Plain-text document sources
== Segment start ==

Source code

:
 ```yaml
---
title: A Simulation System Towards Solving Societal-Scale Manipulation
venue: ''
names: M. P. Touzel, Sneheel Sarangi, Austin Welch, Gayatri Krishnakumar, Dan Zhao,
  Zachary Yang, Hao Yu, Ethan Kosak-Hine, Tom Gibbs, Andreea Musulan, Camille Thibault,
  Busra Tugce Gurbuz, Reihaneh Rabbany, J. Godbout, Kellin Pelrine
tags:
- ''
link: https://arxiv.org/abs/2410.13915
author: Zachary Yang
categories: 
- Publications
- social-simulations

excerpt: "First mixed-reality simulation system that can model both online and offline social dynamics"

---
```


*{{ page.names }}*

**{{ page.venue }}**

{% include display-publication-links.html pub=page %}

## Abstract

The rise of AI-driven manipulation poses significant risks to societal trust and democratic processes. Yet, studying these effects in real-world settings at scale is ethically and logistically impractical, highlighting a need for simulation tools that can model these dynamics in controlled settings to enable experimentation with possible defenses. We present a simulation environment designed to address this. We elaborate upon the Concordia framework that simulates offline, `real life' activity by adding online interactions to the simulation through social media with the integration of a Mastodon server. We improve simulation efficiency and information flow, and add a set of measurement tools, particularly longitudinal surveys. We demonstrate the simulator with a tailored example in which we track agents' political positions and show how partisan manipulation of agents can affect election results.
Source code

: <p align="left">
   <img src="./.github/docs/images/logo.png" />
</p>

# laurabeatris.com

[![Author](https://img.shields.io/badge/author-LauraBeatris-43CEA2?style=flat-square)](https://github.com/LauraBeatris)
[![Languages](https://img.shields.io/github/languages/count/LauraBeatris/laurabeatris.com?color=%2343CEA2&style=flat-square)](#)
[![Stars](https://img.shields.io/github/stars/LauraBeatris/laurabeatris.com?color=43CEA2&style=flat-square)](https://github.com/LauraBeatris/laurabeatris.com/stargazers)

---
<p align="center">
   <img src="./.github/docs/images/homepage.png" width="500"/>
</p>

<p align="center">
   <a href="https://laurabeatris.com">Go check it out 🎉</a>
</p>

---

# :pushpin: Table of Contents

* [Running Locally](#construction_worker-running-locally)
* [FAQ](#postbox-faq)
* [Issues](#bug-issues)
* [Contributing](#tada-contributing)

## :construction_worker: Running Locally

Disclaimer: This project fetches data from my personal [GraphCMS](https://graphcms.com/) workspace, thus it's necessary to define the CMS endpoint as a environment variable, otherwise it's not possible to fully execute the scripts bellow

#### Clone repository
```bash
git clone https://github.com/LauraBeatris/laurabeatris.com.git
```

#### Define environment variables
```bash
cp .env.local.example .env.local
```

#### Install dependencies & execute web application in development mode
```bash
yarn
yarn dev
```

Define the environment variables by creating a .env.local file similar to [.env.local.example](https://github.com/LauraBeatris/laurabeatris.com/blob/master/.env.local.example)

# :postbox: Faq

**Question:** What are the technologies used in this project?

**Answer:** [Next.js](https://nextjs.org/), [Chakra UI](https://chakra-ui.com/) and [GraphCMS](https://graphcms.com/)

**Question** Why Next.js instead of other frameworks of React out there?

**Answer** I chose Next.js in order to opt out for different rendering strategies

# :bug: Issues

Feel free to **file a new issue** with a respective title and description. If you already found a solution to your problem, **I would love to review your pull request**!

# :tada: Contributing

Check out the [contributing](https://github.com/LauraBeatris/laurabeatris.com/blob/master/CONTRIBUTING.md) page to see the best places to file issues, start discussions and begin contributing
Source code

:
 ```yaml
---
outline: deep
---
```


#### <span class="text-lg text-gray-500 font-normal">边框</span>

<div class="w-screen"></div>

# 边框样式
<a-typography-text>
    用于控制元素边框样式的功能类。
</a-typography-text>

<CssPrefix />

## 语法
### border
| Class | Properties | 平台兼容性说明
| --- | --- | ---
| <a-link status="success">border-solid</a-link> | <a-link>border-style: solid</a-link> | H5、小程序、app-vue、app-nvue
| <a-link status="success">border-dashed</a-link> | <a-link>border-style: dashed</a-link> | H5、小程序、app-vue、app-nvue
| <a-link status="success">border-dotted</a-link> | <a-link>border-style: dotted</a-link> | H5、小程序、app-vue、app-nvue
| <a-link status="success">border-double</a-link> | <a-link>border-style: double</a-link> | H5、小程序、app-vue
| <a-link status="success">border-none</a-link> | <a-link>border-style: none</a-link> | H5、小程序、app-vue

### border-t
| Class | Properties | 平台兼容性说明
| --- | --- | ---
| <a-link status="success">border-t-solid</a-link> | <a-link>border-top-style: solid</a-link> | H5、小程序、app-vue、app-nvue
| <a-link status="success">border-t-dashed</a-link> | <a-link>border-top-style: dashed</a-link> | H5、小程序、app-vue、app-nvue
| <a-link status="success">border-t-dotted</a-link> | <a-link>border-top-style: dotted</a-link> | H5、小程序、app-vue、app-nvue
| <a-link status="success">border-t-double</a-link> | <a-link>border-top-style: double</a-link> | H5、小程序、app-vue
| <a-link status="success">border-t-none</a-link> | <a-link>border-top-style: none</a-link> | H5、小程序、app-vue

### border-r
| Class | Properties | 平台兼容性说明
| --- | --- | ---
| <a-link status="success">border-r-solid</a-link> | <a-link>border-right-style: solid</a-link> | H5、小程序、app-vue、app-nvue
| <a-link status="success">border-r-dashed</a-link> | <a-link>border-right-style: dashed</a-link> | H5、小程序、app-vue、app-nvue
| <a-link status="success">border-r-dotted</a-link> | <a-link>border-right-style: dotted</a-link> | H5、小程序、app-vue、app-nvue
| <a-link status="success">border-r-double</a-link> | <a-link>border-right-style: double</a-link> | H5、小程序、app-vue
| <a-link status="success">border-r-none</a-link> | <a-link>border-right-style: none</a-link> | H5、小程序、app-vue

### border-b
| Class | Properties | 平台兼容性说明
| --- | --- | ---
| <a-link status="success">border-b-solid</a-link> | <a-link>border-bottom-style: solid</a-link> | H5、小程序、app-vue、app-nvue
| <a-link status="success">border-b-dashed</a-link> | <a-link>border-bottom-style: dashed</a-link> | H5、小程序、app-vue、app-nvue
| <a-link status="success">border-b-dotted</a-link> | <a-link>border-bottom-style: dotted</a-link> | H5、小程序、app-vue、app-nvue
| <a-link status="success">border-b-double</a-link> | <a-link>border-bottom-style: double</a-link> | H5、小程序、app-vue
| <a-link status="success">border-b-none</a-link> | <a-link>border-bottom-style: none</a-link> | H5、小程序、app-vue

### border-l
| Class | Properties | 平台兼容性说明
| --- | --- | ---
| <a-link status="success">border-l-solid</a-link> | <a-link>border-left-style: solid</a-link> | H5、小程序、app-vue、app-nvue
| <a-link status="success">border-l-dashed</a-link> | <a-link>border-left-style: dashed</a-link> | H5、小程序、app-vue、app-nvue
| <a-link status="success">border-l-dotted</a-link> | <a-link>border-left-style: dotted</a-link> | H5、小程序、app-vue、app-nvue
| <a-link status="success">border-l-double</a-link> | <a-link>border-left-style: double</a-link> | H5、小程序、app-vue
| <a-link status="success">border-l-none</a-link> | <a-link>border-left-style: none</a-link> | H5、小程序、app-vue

== Segment end ==

Each entry is to be output exactly as it was written.

Source code

:
 ```yaml
---
title: A Simulation System Towards Solving Societal-Scale Manipulation
venue: ''
names: M. P. Touzel, Sneheel Sarangi, Austin Welch, Gayatri Krishnakumar, Dan Zhao,
  Zachary Yang, Hao Yu, Ethan Kosak-Hine, Tom Gibbs, Andreea Musulan, Camille Thibault,
  Busra Tugce Gurbuz, Reihaneh Rabbany, J. Godbout, Kellin Pelrine
tags:
- ''
link: https://arxiv.org/abs/2410.13915
author: Zachary Yang
categories: 
- Publications
- social-simulations

excerpt: "First mixed-reality simulation system that can model both online and offline social dynamics"

---
```


*{{ page.names }}*

**{{ page.venue }}**

{% include display-publication-links.html pub=page %}

## Abstract

The rise of AI-driven manipulation poses significant risks to societal trust and democratic processes. Yet, studying these effects in real-world settings at scale is ethically and logistically impractical, highlighting a need for simulation tools that can model these dynamics in controlled settings to enable experimentation with possible defenses. We present a simulation environment designed to address this. We elaborate upon the Concordia framework that simulates offline, `real life' activity by adding online interactions to the simulation through social media with the integration of a Mastodon server. We improve simulation efficiency and information flow, and add a set of measurement tools, particularly longitudinal surveys. We demonstrate the simulator with a tailored example in which we track agents' political positions and show how partisan manipulation of agents can affect election results.
Source code

: <p align="left">
   <img src="./.github/docs/images/logo.png" />
</p>

# laurabeatris.com

[![Author](https://img.shields.io/badge/author-LauraBeatris-43CEA2?style=flat-square)](https://github.com/LauraBeatris)
[![Languages](https://img.shields.io/github/languages/count/LauraBeatris/laurabeatris.com?color=%2343CEA2&style=flat-square)](#)
[![Stars](https://img.shields.io/github/stars/LauraBeatris/laurabeatris.com?color=43CEA2&style=flat-square)](https://github.com/LauraBeatris/laurabeatris.com/stargazers)

---
<p align="center">
   <img src="./.github/docs/images/homepage.png" width="500"/>
</p>

<p align="center">
   <a href="https://laurabeatris.com">Go check it out 🎉</a>
</p>

---

# :pushpin: Table of Contents

* [Running Locally](#construction_worker-running-locally)
* [FAQ](#postbox-faq)
* [Issues](#bug-issues)
* [Contributing](#tada-contributing)

## :construction_worker: Running Locally

Disclaimer: This project fetches data from my personal [GraphCMS](https://graphcms.com/) workspace, thus it's necessary to define the CMS endpoint as a environment variable, otherwise it's not possible to fully execute the scripts bellow

#### Clone repository
```bash
git clone https://github.com/LauraBeatris/laurabeatris.com.git
```

#### Define environment variables
```bash
cp .env.local.example .env.local
```

#### Install dependencies & execute web application in development mode
```bash
yarn
yarn dev
```

Define the environment variables by creating a .env.local file similar to [.env.local.example](https://github.com/LauraBeatris/laurabeatris.com/blob/master/.env.local.example)

# :postbox: Faq

**Question:** What are the technologies used in this project?

**Answer:** [Next.js](https://nextjs.org/), [Chakra UI](https://chakra-ui.com/) and [GraphCMS](https://graphcms.com/)

**Question** Why Next.js instead of other frameworks of React out there?

**Answer** I chose Next.js in order to opt out for different rendering strategies

# :bug: Issues

Feel free to **file a new issue** with a respective title and description. If you already found a solution to your problem, **I would love to review your pull request**!

# :tada: Contributing

Check out the [contributing](https://github.com/LauraBeatris/laurabeatris.com/blob/master/CONTRIBUTING.md) page to see the best places to file issues, start discussions and begin contributing
Source code

:
 ```yaml
---
outline: deep
---
```


#### <span class="text-lg text-gray-500 font-normal">边框</span>

<div class="w-screen"></div>

# 边框样式
<a-typography-text>
    用于控制元素边框样式的功能类。
</a-typography-text>

<CssPrefix />

## 语法
### border
| Class | Properties | 平台兼容性说明
| --- | --- | ---
| <a-link status="success">border-solid</a-link> | <a-link>border-style: solid</a-link> | H5、小程序、app-vue、app-nvue
| <a-link status="success">border-dashed</a-link> | <a-link>border-style: dashed</a-link> | H5、小程序、app-vue、app-nvue
| <a-link status="success">border-dotted</a-link> | <a-link>border-style: dotted</a-link> | H5、小程序、app-vue、app-nvue
| <a-link status="success">border-double</a-link> | <a-link>border-style: double</a-link> | H5、小程序、app-vue
| <a-link status="success">border-none</a-link> | <a-link>border-style: none</a-link> | H5、小程序、app-vue

### border-t
| Class | Properties | 平台兼容性说明
| --- | --- | ---
| <a-link status="success">border-t-solid</a-link> | <a-link>border-top-style: solid</a-link> | H5、小程序、app-vue、app-nvue
| <a-link status="success">border-t-dashed</a-link> | <a-link>border-top-style: dashed</a-link> | H5、小程序、app-vue、app-nvue
| <a-link status="success">border-t-dotted</a-link> | <a-link>border-top-style: dotted</a-link> | H5、小程序、app-vue、app-nvue
| <a-link status="success">border-t-double</a-link> | <a-link>border-top-style: double</a-link> | H5、小程序、app-vue
| <a-link status="success">border-t-none</a-link> | <a-link>border-top-style: none</a-link> | H5、小程序、app-vue

### border-r
| Class | Properties | 平台兼容性说明
| --- | --- | ---
| <a-link status="success">border-r-solid</a-link> | <a-link>border-right-style: solid</a-link> | H5、小程序、app-vue、app-nvue
| <a-link status="success">border-r-dashed</a-link> | <a-link>border-right-style: dashed</a-link> | H5、小程序、app-vue、app-nvue
| <a-link status="success">border-r-dotted</a-link> | <a-link>border-right-style: dotted</a-link> | H5、小程序、app-vue、app-nvue
| <a-link status="success">border-r-double</a-link> | <a-link>border-right-style: double</a-link> | H5、小程序、app-vue
| <a-link status="success">border-r-none</a-link> | <a-link>border-right-style: none</a-link> | H5、小程序、app-vue

### border-b
| Class | Properties | 平台兼容性说明
| --- | --- | ---
| <a-link status="success">border-b-solid</a-link> | <a-link>border-bottom-style: solid</a-link> | H5、小程序、app-vue、app-nvue
| <a-link status="success">border-b-dashed</a-link> | <a-link>border-bottom-style: dashed</a-link> | H5、小程序、app-vue、app-nvue
| <a-link status="success">border-b-dotted</a-link> | <a-link>border-bottom-style: dotted</a-link> | H5、小程序、app-vue、app-nvue
| <a-link status="success">border-b-double</a-link> | <a-link>border-bottom-style: double</a-link> | H5、小程序、app-vue
| <a-link status="success">border-b-none</a-link> | <a-link>border-bottom-style: none</a-link> | H5、小程序、app-vue

### border-l
| Class | Properties | 平台兼容性说明
| --- | --- | ---
| <a-link status="success">border-l-solid</a-link> | <a-link>border-left-style: solid</a-link> | H5、小程序、app-vue、app-nvue
| <a-link status="success">border-l-dashed</a-link> | <a-link>border-left-style: dashed</a-link> | H5、小程序、app-vue、app-nvue
| <a-link status="success">border-l-dotted</a-link> | <a-link>border-left-style: dotted</a-link> | H5、小程序、app-vue、app-nvue
| <a-link status="success">border-l-double</a-link> | <a-link>border-left-style: double</a-link> | H5、小程序、app-vue
| <a-link status="success">border-l-none</a-link> | <a-link>border-left-style: none</a-link> | H5、小程序、app-vue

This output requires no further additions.